"""

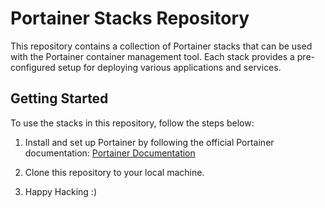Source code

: # Portainer Stacks Repository

This repository contains a collection of Portainer stacks that can be used with the Portainer container management tool. Each stack provides a pre-configured setup for deploying various applications and services.

## Getting Started

To use the stacks in this repository, follow the steps below:

1. Install and set up Portainer by following the official Portainer documentation: [Portainer Documentation](https://documentation.portainer.io/)

2. Clone this repository to your local machine.

3. Happy Hacking :)
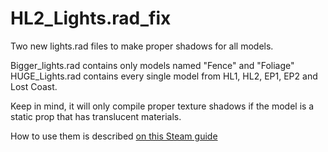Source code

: # HL2_Lights.rad_fix
Two new lights.rad files to make proper shadows for all models.

Bigger_lights.rad contains only models named "Fence" and "Foliage"
HUGE_Lights.rad contains every single model from HL1, HL2, EP1, EP2 and Lost Coast.

Keep in mind, it will only compile proper texture shadows if the model is a static prop that has translucent materials.

How to use them is described [on this Steam guide](https://steamcommunity.com/sharedfiles/filedetails/?id=3406090419)
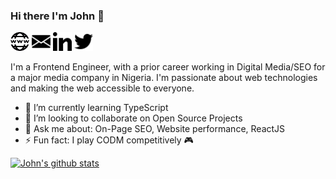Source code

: <p style="text-align: center;">

### Hi there I'm John 👋

[<img width="30" height="30" src="https://raw.githubusercontent.com/john-afolabi/john-afolabi/master/assets/internet.svg">](https://johnafolabi.com)
[<img width="30" height="30" src="https://raw.githubusercontent.com/john-afolabi/john-afolabi/master/assets/mail.svg">](mailto:johnafolabi.da@gmail.com)
[<img width="30" height="30" src="https://raw.githubusercontent.com/john-afolabi/john-afolabi/master/assets/linkedin.svg">](https://www.linkedin.com/in/john-afolabi/)
[<img width="30" height="30" src="https://raw.githubusercontent.com/john-afolabi/john-afolabi/master/assets/twitter.svg">](https://twitter.com/_john_afolabi)

</p>

I'm a Frontend Engineer, with a prior career working in Digital Media/SEO for a major media company in Nigeria. I'm passionate about web technologies and making the web accessible to everyone.

-   🌱 I’m currently learning TypeScript
-   👯 I’m looking to collaborate on Open Source Projects
-   💬 Ask me about: On-Page SEO, Website performance, ReactJS
-   ⚡ Fun fact: I play CODM competitively 🎮

<p style="text-align: center;">

[![John's github stats](https://github-readme-stats.vercel.app/api?username=john-afolabi&theme=dark&show_icons=true)](https://github.com/anuraghazra/github-readme-stats)

</p>
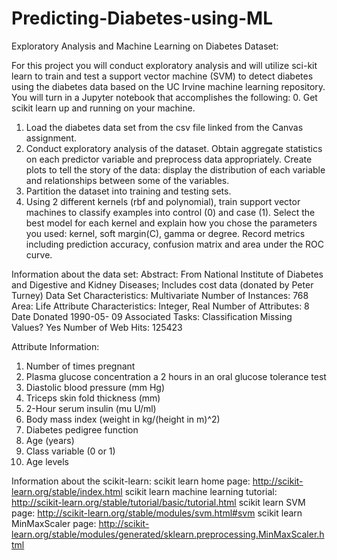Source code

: # Predicting-Diabetes-using-ML

Exploratory Analysis and Machine Learning on Diabetes Dataset:

For this project you will conduct exploratory analysis and will utilize sci-kit learn to train and test
a support vector machine (SVM) to detect diabetes using the diabetes data based on the UC Irvine
machine learning repository. You will turn in a Jupyter notebook that accomplishes the following:
0. Get scikit learn up and running on your machine.
1. Load the diabetes data set from the csv file linked from the Canvas assignment.
2. Conduct exploratory analysis of the dataset. Obtain aggregate statistics on each predictor
variable and preprocess data appropriately. Create plots to tell the story of the data: display
the distribution of each variable and relationships between some of the variables.
3. Partition the dataset into training and testing sets.
4. Using 2 different kernels (rbf and polynomial), train support vector machines to classify
examples into control (0) and case (1). Select the best model for each kernel and explain
how you chose the parameters you used: kernel, soft margin(C), gamma or degree. Record
metrics including prediction accuracy, confusion matrix and area under the ROC curve.

Information about the data set:
Abstract: From National Institute of Diabetes and Digestive and Kidney Diseases; Includes cost data
(donated by Peter Turney)
Data Set
Characteristics:
Multivariate
Number of
Instances:
768 Area: Life
Attribute
Characteristics:
Integer, Real
Number of
Attributes:
8 Date Donated
1990-05-
09
Associated Tasks: Classification Missing Values? Yes
Number of Web
Hits:
125423

Attribute Information:
1. Number of times pregnant
2. Plasma glucose concentration a 2 hours in an oral glucose tolerance test
3. Diastolic blood pressure (mm Hg)
4. Triceps skin fold thickness (mm)
5. 2-Hour serum insulin (mu U/ml)
6. Body mass index (weight in kg/(height in m)^2)
7. Diabetes pedigree function
8. Age (years)
9. Class variable (0 or 1)
10. Age levels

Information about the scikit-learn:
scikit learn home page: http://scikit-learn.org/stable/index.html
scikit learn machine learning tutorial: http://scikit-learn.org/stable/tutorial/basic/tutorial.html
scikit learn SVM page: http://scikit-learn.org/stable/modules/svm.html#svm
scikit learn MinMaxScaler page:
http://scikit-learn.org/stable/modules/generated/sklearn.preprocessing.MinMaxScaler.html
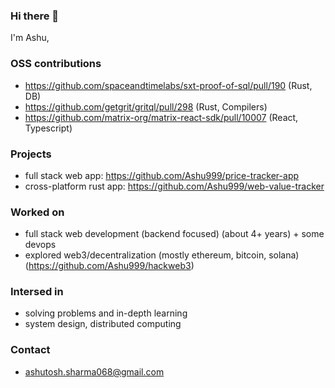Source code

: ### Hi there 👋

I'm Ashu,

### OSS contributions
- https://github.com/spaceandtimelabs/sxt-proof-of-sql/pull/190 (Rust, DB)
- https://github.com/getgrit/gritql/pull/298 (Rust, Compilers)
- https://github.com/matrix-org/matrix-react-sdk/pull/10007 (React, Typescript)

### Projects 
- full stack web app: https://github.com/Ashu999/price-tracker-app
- cross-platform rust app: https://github.com/Ashu999/web-value-tracker

### Worked on
- full stack web development (backend focused) (about 4+ years) + some devops
- explored web3/decentralization (mostly ethereum, bitcoin, solana)  (https://github.com/Ashu999/hackweb3)

### Intersed in
- solving problems and in-depth learning
- system design, distributed computing

### Contact
- ashutosh.sharma068@gmail.com
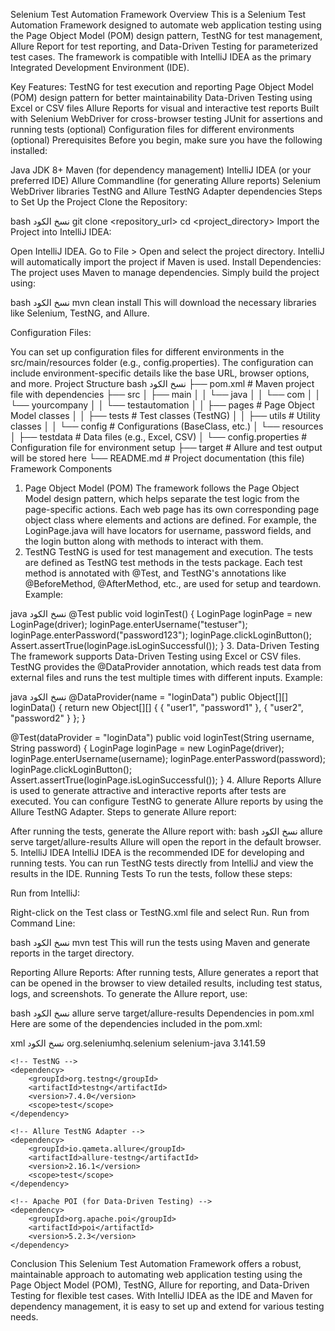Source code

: Selenium Test Automation Framework
Overview
This is a Selenium Test Automation Framework designed to automate web application testing using the Page Object Model (POM) design pattern, TestNG for test management, Allure Report for test reporting, and Data-Driven Testing for parameterized test cases. The framework is compatible with IntelliJ IDEA as the primary Integrated Development Environment (IDE).

Key Features:
TestNG for test execution and reporting
Page Object Model (POM) design pattern for better maintainability
Data-Driven Testing using Excel or CSV files
Allure Reports for visual and interactive test reports
Built with Selenium WebDriver for cross-browser testing
JUnit for assertions and running tests (optional)
Configuration files for different environments (optional)
Prerequisites
Before you begin, make sure you have the following installed:

Java JDK 8+
Maven (for dependency management)
IntelliJ IDEA (or your preferred IDE)
Allure Commandline (for generating Allure reports)
Selenium WebDriver libraries
TestNG and Allure TestNG Adapter dependencies
Steps to Set Up the Project
Clone the Repository:

bash
نسخ الكود
git clone <repository_url>
cd <project_directory>
Import the Project into IntelliJ IDEA:

Open IntelliJ IDEA.
Go to File > Open and select the project directory.
IntelliJ will automatically import the project if Maven is used.
Install Dependencies: The project uses Maven to manage dependencies. Simply build the project using:

bash
نسخ الكود
mvn clean install
This will download the necessary libraries like Selenium, TestNG, and Allure.

Configuration Files:

You can set up configuration files for different environments in the src/main/resources folder (e.g., config.properties).
The configuration can include environment-specific details like the base URL, browser options, and more.
Project Structure
bash
نسخ الكود
├── pom.xml                # Maven project file with dependencies
├── src
│   ├── main
│   │   └── java
│   │       └── com
│   │           └── yourcompany
│   │               └── testautomation
│   │                   ├── pages             # Page Object Model classes
│   │                   ├── tests             # Test classes (TestNG)
│   │                   ├── utils             # Utility classes
│   │                   └── config            # Configurations (BaseClass, etc.)
│   └── resources
│       ├── testdata        # Data files (e.g., Excel, CSV)
│       └── config.properties # Configuration file for environment setup
├── target                  # Allure and test output will be stored here
└── README.md               # Project documentation (this file)
Framework Components
1. Page Object Model (POM)
The framework follows the Page Object Model design pattern, which helps separate the test logic from the page-specific actions.
Each web page has its own corresponding page object class where elements and actions are defined.
For example, the LoginPage.java will have locators for username, password fields, and the login button along with methods to interact with them.
2. TestNG
TestNG is used for test management and execution. The tests are defined as TestNG test methods in the tests package.
Each test method is annotated with @Test, and TestNG's annotations like @BeforeMethod, @AfterMethod, etc., are used for setup and teardown.
Example:

java
نسخ الكود
@Test
public void loginTest() {
    LoginPage loginPage = new LoginPage(driver);
    loginPage.enterUsername("testuser");
    loginPage.enterPassword("password123");
    loginPage.clickLoginButton();
    Assert.assertTrue(loginPage.isLoginSuccessful());
}
3. Data-Driven Testing
The framework supports Data-Driven Testing using Excel or CSV files.
TestNG provides the @DataProvider annotation, which reads test data from external files and runs the test multiple times with different inputs.
Example:

java
نسخ الكود
@DataProvider(name = "loginData")
public Object[][] loginData() {
    return new Object[][] {
        { "user1", "password1" },
        { "user2", "password2" }
    };
}

@Test(dataProvider = "loginData")
public void loginTest(String username, String password) {
    LoginPage loginPage = new LoginPage(driver);
    loginPage.enterUsername(username);
    loginPage.enterPassword(password);
    loginPage.clickLoginButton();
    Assert.assertTrue(loginPage.isLoginSuccessful());
}
4. Allure Reports
Allure is used to generate attractive and interactive reports after tests are executed.
You can configure TestNG to generate Allure reports by using the Allure TestNG Adapter.
Steps to generate Allure report:

After running the tests, generate the Allure report with:
bash
نسخ الكود
allure serve target/allure-results
Allure will open the report in the default browser.
5. IntelliJ IDEA
IntelliJ IDEA is the recommended IDE for developing and running tests.
You can run TestNG tests directly from IntelliJ and view the results in the IDE.
Running Tests
To run the tests, follow these steps:

Run from IntelliJ:

Right-click on the Test class or TestNG.xml file and select Run.
Run from Command Line:

bash
نسخ الكود
mvn test
This will run the tests using Maven and generate reports in the target directory.

Reporting
Allure Reports: After running tests, Allure generates a report that can be opened in the browser to view detailed results, including test status, logs, and screenshots.
To generate the Allure report, use:

bash
نسخ الكود
allure serve target/allure-results
Dependencies in pom.xml
Here are some of the dependencies included in the pom.xml:

xml
نسخ الكود
<dependencies>
    <!-- Selenium WebDriver -->
    <dependency>
        <groupId>org.seleniumhq.selenium</groupId>
        <artifactId>selenium-java</artifactId>
        <version>3.141.59</version>
    </dependency>

    <!-- TestNG -->
    <dependency>
        <groupId>org.testng</groupId>
        <artifactId>testng</artifactId>
        <version>7.4.0</version>
        <scope>test</scope>
    </dependency>

    <!-- Allure TestNG Adapter -->
    <dependency>
        <groupId>io.qameta.allure</groupId>
        <artifactId>allure-testng</artifactId>
        <version>2.16.1</version>
        <scope>test</scope>
    </dependency>

    <!-- Apache POI (for Data-Driven Testing) -->
    <dependency>
        <groupId>org.apache.poi</groupId>
        <artifactId>poi</artifactId>
        <version>5.2.3</version>
    </dependency>
</dependencies>
Conclusion
This Selenium Test Automation Framework offers a robust, maintainable approach to automating web application testing using the Page Object Model (POM), TestNG, Allure for reporting, and Data-Driven Testing for flexible test cases. With IntelliJ IDEA as the IDE and Maven for dependency management, it is easy to set up and extend for various testing needs.
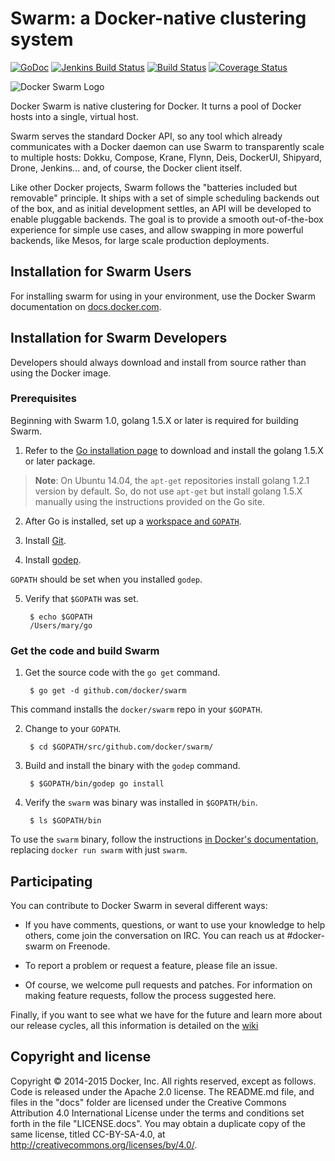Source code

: # Swarm: a Docker-native clustering system

[![GoDoc](https://godoc.org/github.com/docker/swarm?status.png)](https://godoc.org/github.com/docker/swarm)
[![Jenkins Build Status](https://jenkins.dockerproject.org/view/Swarm/job/Swarm%20Master/badge/icon)](https://jenkins.dockerproject.org/view/Swarm/job/Swarm%20Master/)
[![Build Status](https://travis-ci.org/docker/swarm.svg?branch=master)](https://travis-ci.org/docker/swarm)
[![Coverage Status](https://coveralls.io/repos/docker/swarm/badge.svg)](https://coveralls.io/r/docker/swarm)

![Docker Swarm Logo](logo.png?raw=true "Docker Swarm Logo")

Docker Swarm is native clustering for Docker. It turns a pool of Docker hosts
into a single, virtual host.

Swarm serves the standard Docker API, so any tool which already communicates
with a Docker daemon can use Swarm to transparently scale to multiple hosts:
Dokku, Compose, Krane, Flynn, Deis, DockerUI, Shipyard, Drone, Jenkins... and,
of course, the Docker client itself.

Like other Docker projects, Swarm follows the "batteries included but removable"
principle. It ships with a set of simple scheduling backends out of the box, and as
initial development settles, an API will be developed to enable pluggable backends.
The goal is to provide a smooth out-of-the-box experience for simple use cases, and
allow swapping in more powerful backends, like Mesos, for large scale production
deployments.

## Installation for Swarm Users

For installing swarm for using in your environment, use the Docker Swarm
documentation on [docs.docker.com](http://docs.docker.com/swarm/).

## Installation for Swarm Developers

Developers should always download and install from source rather than
using the Docker image.

### Prerequisites

Beginning with Swarm 1.0, golang 1.5.X or later is required for building Swarm.

1. Refer to the [Go installation page](https://golang.org/doc/install#install)
to download and install the golang 1.5.X or later package.

  > **Note**: On Ubuntu 14.04, the `apt-get` repositories install golang 1.2.1
  version by default. So, do not use `apt-get` but install golang 1.5.X manually
  using the instructions provided on the Go site.

2. After Go is installed, set up a [workspace and
`GOPATH`](https://golang.org/doc/code.html#GOPATH).

3. Install [Git](https://git-scm.com/book/en/v2/Getting-Started-Installing-Git).

4. Install [godep](https://github.com/tools/godep).

  `GOPATH` should be set when you installed `godep`.

5. Verify that `$GOPATH` was set.

        $ echo $GOPATH
        /Users/mary/go

### Get the code and build Swarm

1. Get the source code with the `go get` command.

        $ go get -d github.com/docker/swarm

  This command installs the `docker/swarm` repo in your `$GOPATH`.

2. Change to your `GOPATH`.

        $ cd $GOPATH/src/github.com/docker/swarm/

3. Build and install the binary with the `godep` command.

        $ $GOPATH/bin/godep go install

4. Verify the `swarm` was binary was installed in `$GOPATH/bin`.

        $ ls $GOPATH/bin

To use the `swarm` binary, follow the instructions [in Docker's
documentation](http://docs.docker.com/swarm/), replacing `docker run swarm` with
just `swarm`.

## Participating

You can contribute to Docker Swarm in several different ways:

  - If you have comments, questions, or want to use your knowledge to help others, come join the conversation on IRC. You can reach us at #docker-swarm on Freenode.

  - To report a problem or request a feature, please file an issue.

  - Of course, we welcome pull requests and patches. For information on making feature requests, follow the process suggested here.

Finally, if you want to see what we have for the future and learn more about our release cycles, all this information is detailed on the [wiki](https://github.com/docker/swarm/wiki)

## Copyright and license

Copyright © 2014-2015 Docker, Inc. All rights reserved, except as follows. Code is released under the Apache 2.0 license. The README.md file, and files in the "docs" folder are licensed under the Creative Commons Attribution 4.0 International License under the terms and conditions set forth in the file "LICENSE.docs". You may obtain a duplicate copy of the same license, titled CC-BY-SA-4.0, at http://creativecommons.org/licenses/by/4.0/.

"""

▸ **WHAT YOU HAVE TO DO**
Check every line above for the word "years" and copy those that have it.

▸ **OUTPUT OF THE EXERCISE**
8. Age (years)
- full stack web development (backend focused) (about 4+ years) + some devops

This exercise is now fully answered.